### Data listing
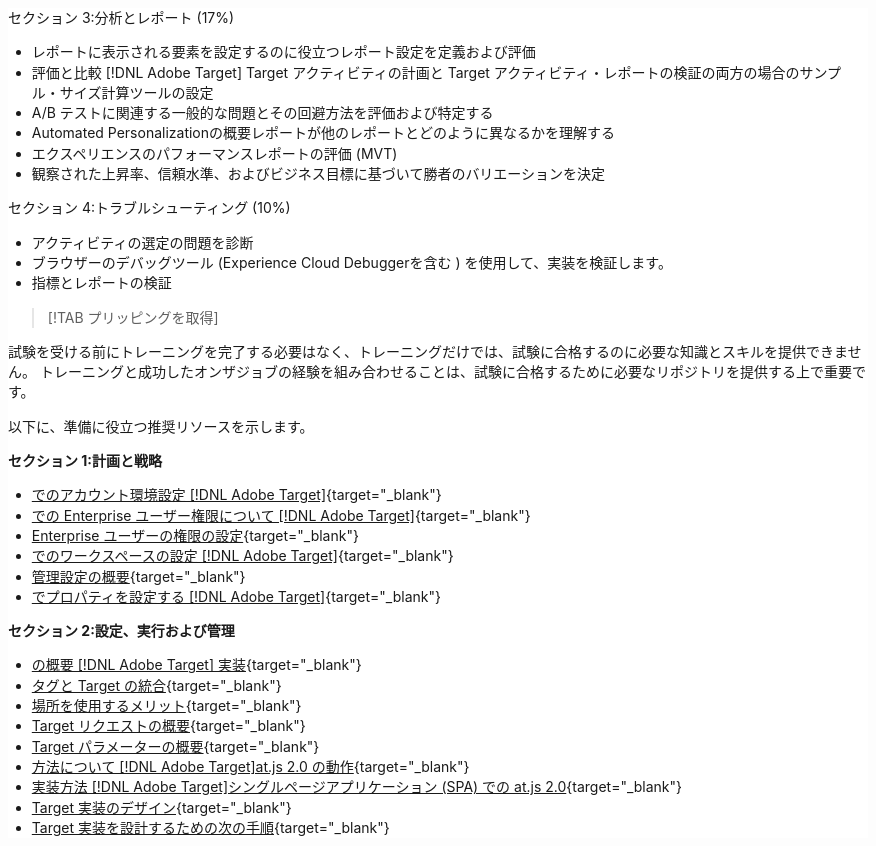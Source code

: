 セクション 3:分析とレポート (17%)

* レポートに表示される要素を設定するのに役立つレポート設定を定義および評価
* 評価と比較 [!DNL Adobe Target] Target アクティビティの計画と Target アクティビティ・レポートの検証の両方の場合のサンプル・サイズ計算ツールの設定
* A/B テストに関連する一般的な問題とその回避方法を評価および特定する
* Automated Personalizationの概要レポートが他のレポートとどのように異なるかを理解する
* エクスペリエンスのパフォーマンスレポートの評価 (MVT)
* 観察された上昇率、信頼水準、およびビジネス目標に基づいて勝者のバリエーションを決定

セクション 4:トラブルシューティング (10%)

* アクティビティの選定の問題を診断
* ブラウザーのデバッグツール (Experience Cloud Debuggerを含む ) を使用して、実装を検証します。
* 指標とレポートの検証

>[!TAB プリッピングを取得]

試験を受ける前にトレーニングを完了する必要はなく、トレーニングだけでは、試験に合格するのに必要な知識とスキルを提供できません。 トレーニングと成功したオンザジョブの経験を組み合わせることは、試験に合格するために必要なリポジトリを提供する上で重要です。

以下に、準備に役立つ推奨リソースを示します。

**セクション 1:計画と戦略**

* [でのアカウント環境設定 [!DNL Adobe Target]](https://experienceleague.adobe.com/docs/target-learn/tutorials/administration/set-up-account-preferences.html?lang=en){target="_blank"}
* [での Enterprise ユーザー権限について [!DNL Adobe Target]](https://experienceleague.adobe.com/docs/target-learn/tutorials/administration/understanding-enterprise-user-permissions.html?lang=en){target="_blank"}
* [Enterprise ユーザーの権限の設定](https://experienceleague.adobe.com/docs/target-learn/tutorials/administration/1.2-configure-ent-user-permissions.html?lang=en){target="_blank"}
* [でのワークスペースの設定 [!DNL Adobe Target]](https://experienceleague.adobe.com/docs/target-learn/tutorials/administration/set-up-workspaces.html?lang=en){target="_blank"}
* [ 管理設定の概要](https://experienceleague.adobe.com/docs/target-learn/tutorials/administration/1.3-intro-to-admin-setup.html?lang=en){target="_blank"}
* [でプロパティを設定する [!DNL Adobe Target]](https://experienceleague.adobe.com/docs/target-learn/tutorials/administration/set-up-properties.html?lang=en){target="_blank"}

**セクション 2:設定、実行および管理**

* [の概要 [!DNL Adobe Target] 実装](https://experienceleague.adobe.com/docs/target-learn/tutorials/implementation/2.1-intro-to-target-implementation.html?lang=en){target="_blank"}
* [タグと Target の統合](https://experienceleague.adobe.com/docs/target-learn/tutorials/implementation/3.1-target-launch.html?lang=en){target="_blank"}
* [場所を使用するメリット](https://experienceleague.adobe.com/docs/target-learn/tutorials/implementation/2.2-benefits-of-locations.html?lang=en){target="_blank"}
* [Target リクエストの概要](https://experienceleague.adobe.com/docs/target-learn/tutorials/implementation/2.3-intro-to-target-requests.html?lang=en){target="_blank"}
* [Target パラメーターの概要](https://experienceleague.adobe.com/docs/target-learn/tutorials/implementation/2.4-intro-to-target-params.html?lang=en){target="_blank"}
* [方法について [!DNL Adobe Target]at.js 2.0 の動作](https://experienceleague.adobe.com/docs/target-learn/tutorials/implementation/understanding-how-atjs-20-works.html?lang=en){target="_blank"}
* [実装方法 [!DNL Adobe Target]シングルページアプリケーション (SPA) での at.js 2.0](https://experienceleague.adobe.com/docs/target-learn/tutorials/implementation/implement-atjs-20-in-a-single-page-application.html?lang=en){target="_blank"}
* [Target 実装のデザイン](https://experienceleague.adobe.com/docs/target-learn/tutorials/implementation/2.5-design-target-implementation.html?lang=en){target="_blank"}
* [Target 実装を設計するための次の手順](https://experienceleague.adobe.com/docs/target-learn/tutorials/implementation/2.6-next-steps-design-target-implementation.html?lang=en){target="_blank"}
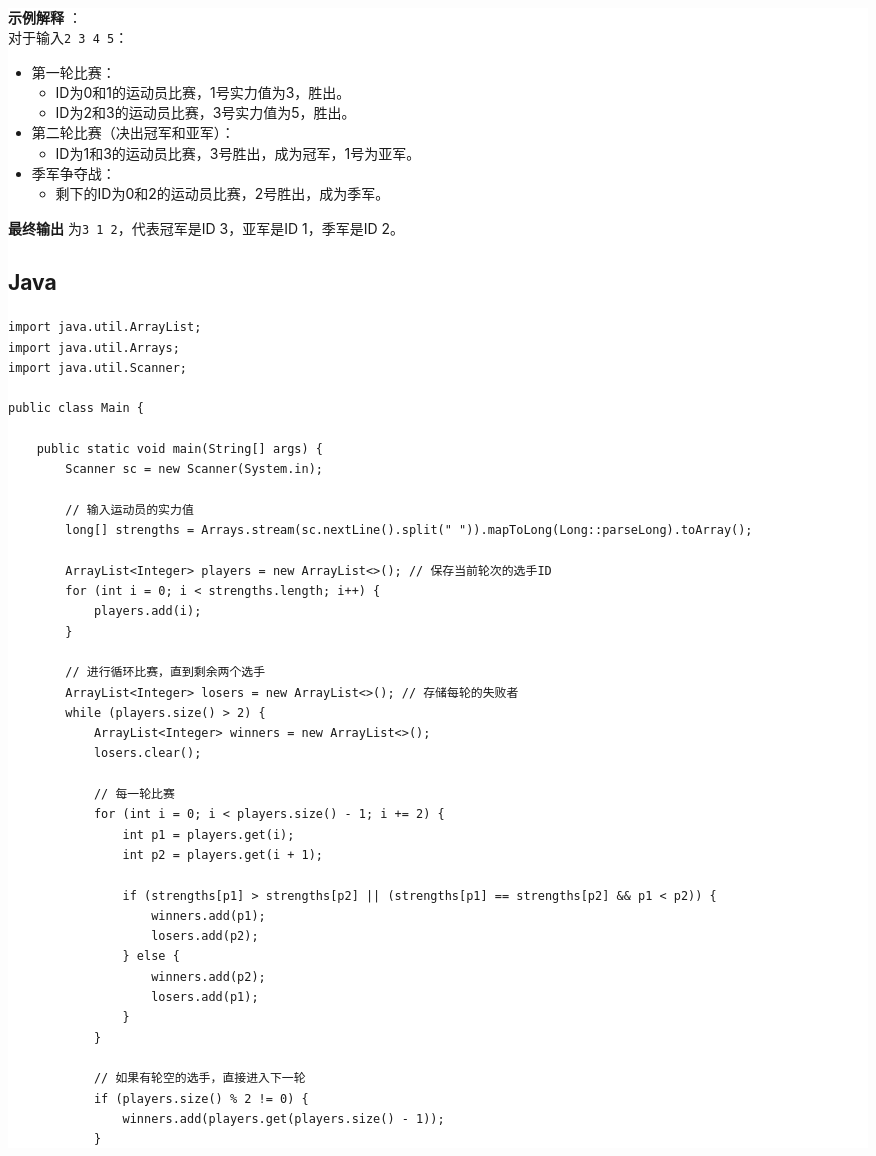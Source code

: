 **示例解释** ：  
对于输入`2 3 4 5`：

  * 第一轮比赛： 
    * ID为0和1的运动员比赛，1号实力值为3，胜出。
    * ID为2和3的运动员比赛，3号实力值为5，胜出。
  * 第二轮比赛（决出冠军和亚军）： 
    * ID为1和3的运动员比赛，3号胜出，成为冠军，1号为亚军。
  * 季军争夺战： 
    * 剩下的ID为0和2的运动员比赛，2号胜出，成为季军。

**最终输出** 为`3 1 2`，代表冠军是ID 3，亚军是ID 1，季军是ID 2。

## Java

    
    
    import java.util.ArrayList;
    import java.util.Arrays;
    import java.util.Scanner;
    
    public class Main {
    
        public static void main(String[] args) {
            Scanner sc = new Scanner(System.in);
            
            // 输入运动员的实力值
            long[] strengths = Arrays.stream(sc.nextLine().split(" ")).mapToLong(Long::parseLong).toArray();
            
            ArrayList<Integer> players = new ArrayList<>(); // 保存当前轮次的选手ID
            for (int i = 0; i < strengths.length; i++) {
                players.add(i);
            }
            
            // 进行循环比赛，直到剩余两个选手
            ArrayList<Integer> losers = new ArrayList<>(); // 存储每轮的失败者
            while (players.size() > 2) {
                ArrayList<Integer> winners = new ArrayList<>();
                losers.clear();
                
                // 每一轮比赛
                for (int i = 0; i < players.size() - 1; i += 2) {
                    int p1 = players.get(i);
                    int p2 = players.get(i + 1);
                    
                    if (strengths[p1] > strengths[p2] || (strengths[p1] == strengths[p2] && p1 < p2)) {
                        winners.add(p1);
                        losers.add(p2);
                    } else {
                        winners.add(p2);
                        losers.add(p1);
                    }
                }
                
                // 如果有轮空的选手，直接进入下一轮
                if (players.size() % 2 != 0) {
                    winners.add(players.get(players.size() - 1));
                }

### Task
Using the entries, return every line where the word "size" can be found.

### Solved problem
            while (players.size() > 2) {
                for (int i = 0; i < players.size() - 1; i += 2) {
                if (players.size() % 2 != 0) {
                    winners.add(players.get(players.size() - 1));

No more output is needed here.